OK, I have no clue how you are suppose to establish good sleep habits in a newborn when you also have an almost 2 year old running around. I've been trying, I did some baby whispering stuff during the day, specifically using the pat to sleep with shhh, rather than nursing to sleep, but I did nurse to sleep when I needed to, i.e. had 5 not 20 minutes. My little guy also started sleeping through the night at 2 weeks, and by week 8 was doing consistent 8 hour blocks, so I didn't care too much as he was sleeping great. Yes, I know, habits get established, though, and you do pay for them later.... I mostly follow 'health sleep habits for healthy babies', though, and even he says it's OK to nurse as long as you still put them down awake....Now that my little guy is more "awake," I know I need to be extra careful with his habits...so......
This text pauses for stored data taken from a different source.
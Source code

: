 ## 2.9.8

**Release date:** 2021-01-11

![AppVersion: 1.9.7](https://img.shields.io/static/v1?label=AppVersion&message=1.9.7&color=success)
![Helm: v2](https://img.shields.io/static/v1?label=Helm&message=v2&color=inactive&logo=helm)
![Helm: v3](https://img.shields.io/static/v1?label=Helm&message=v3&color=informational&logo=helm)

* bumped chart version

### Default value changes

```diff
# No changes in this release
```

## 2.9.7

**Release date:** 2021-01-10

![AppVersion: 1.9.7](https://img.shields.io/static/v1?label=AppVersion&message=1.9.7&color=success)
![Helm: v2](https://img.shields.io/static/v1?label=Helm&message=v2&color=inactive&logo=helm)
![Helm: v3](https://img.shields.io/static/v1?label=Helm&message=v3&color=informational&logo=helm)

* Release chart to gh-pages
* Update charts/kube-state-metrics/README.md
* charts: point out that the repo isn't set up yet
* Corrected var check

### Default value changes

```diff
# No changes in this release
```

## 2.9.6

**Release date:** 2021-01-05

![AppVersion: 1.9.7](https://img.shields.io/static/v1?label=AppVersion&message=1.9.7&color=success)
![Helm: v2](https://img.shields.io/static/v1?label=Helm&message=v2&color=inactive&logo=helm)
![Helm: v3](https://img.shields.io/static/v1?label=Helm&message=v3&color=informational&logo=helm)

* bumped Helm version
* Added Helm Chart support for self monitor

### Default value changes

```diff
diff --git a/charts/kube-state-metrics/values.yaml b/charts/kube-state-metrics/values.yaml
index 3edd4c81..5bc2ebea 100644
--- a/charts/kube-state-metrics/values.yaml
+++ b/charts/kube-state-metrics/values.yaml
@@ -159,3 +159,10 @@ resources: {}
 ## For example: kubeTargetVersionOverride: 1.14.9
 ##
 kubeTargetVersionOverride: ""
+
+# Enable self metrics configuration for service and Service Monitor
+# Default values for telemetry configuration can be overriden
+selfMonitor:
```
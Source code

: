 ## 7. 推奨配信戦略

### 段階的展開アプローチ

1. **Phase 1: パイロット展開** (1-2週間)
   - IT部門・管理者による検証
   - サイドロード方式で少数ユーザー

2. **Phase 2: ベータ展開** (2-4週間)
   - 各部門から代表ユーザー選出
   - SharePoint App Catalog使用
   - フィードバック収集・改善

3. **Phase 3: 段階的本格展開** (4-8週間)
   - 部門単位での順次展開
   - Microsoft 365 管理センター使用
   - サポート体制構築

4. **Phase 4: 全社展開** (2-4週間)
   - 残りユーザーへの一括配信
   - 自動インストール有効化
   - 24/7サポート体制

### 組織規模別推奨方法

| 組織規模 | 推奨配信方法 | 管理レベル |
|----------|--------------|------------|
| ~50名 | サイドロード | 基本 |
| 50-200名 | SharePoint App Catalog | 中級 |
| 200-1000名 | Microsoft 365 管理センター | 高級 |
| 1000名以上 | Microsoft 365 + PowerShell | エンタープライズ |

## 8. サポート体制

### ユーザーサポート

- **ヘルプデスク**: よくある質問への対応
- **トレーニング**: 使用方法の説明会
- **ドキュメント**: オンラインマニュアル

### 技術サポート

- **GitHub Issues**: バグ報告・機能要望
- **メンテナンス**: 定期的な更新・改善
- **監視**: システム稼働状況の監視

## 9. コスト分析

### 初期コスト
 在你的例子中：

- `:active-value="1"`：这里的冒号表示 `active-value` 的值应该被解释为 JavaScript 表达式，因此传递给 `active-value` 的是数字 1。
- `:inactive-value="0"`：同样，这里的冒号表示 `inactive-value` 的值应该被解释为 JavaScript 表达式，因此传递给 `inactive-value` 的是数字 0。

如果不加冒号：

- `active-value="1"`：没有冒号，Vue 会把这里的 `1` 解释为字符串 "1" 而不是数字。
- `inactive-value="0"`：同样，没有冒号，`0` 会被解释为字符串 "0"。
We are in a growth spurt period (12 weeks) and my little guy cries if I remove him from my breast when he is not asleep. I've been trying to remove him, cradle hold him while shhhhh, and then put him down. It takes a million attempts, but it is kind of working.
I am interested in opinions on whether this sort of method will work, creating the association with the shhh after removal, and gradually getting to the point where I can remove him from the breast when he is more awake, getting to the point where I can feed and put him down fully awake?
I would also be interested in opinions on other methods as well. He is only 12 weeks, so I want to do demand feeding, but I would like to break the nursing to sleep habit as soon as possible. My daughter turned into a nightmare situation where she would wake every 2-3 hours. I so need this baby to sleep, but I don't want to do CIO.
So how do you get them to not want the comfort of the boob without letting them CIO? If I nurse before bath, he still wants to nurse right before going down.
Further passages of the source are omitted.